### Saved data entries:

.....

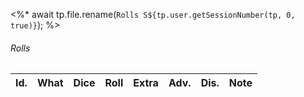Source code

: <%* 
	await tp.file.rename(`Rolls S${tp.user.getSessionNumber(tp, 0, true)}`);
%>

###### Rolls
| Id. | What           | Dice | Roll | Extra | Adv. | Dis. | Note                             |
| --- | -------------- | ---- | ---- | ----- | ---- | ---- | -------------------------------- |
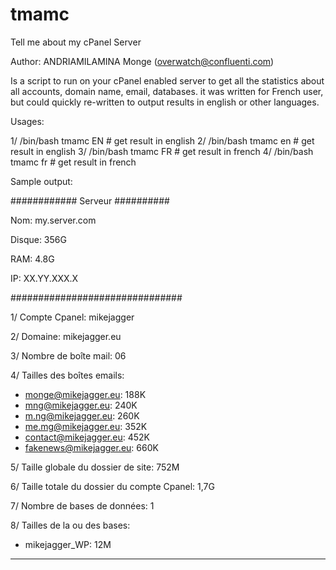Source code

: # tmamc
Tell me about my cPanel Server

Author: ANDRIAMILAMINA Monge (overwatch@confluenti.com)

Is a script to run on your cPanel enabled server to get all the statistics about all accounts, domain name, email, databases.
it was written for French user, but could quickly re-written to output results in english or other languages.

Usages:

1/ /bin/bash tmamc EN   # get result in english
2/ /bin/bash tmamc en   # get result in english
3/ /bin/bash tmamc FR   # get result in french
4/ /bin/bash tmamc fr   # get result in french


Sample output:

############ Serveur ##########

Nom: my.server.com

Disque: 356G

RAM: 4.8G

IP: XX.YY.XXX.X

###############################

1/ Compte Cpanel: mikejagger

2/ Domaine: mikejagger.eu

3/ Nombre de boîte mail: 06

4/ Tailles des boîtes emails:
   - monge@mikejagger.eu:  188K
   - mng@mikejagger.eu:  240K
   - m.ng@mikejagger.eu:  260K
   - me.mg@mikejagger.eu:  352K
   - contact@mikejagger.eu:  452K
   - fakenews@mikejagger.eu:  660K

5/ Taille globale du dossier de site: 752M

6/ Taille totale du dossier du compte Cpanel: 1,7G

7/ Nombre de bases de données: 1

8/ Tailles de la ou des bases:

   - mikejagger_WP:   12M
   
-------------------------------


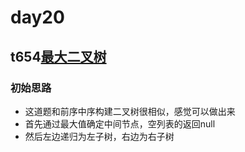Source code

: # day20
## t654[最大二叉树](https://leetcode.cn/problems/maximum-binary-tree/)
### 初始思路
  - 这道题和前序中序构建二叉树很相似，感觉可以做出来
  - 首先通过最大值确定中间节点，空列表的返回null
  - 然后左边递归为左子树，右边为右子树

.....

### What the task requires:
Lines from the entries that contain the string "user" are what must be copied.

### Result for this exercise:
	await tp.file.rename(`Rolls S${tp.user.getSessionNumber(tp, 0, true)}`);
it was written for French user, but could quickly re-written to output results in english or other languages.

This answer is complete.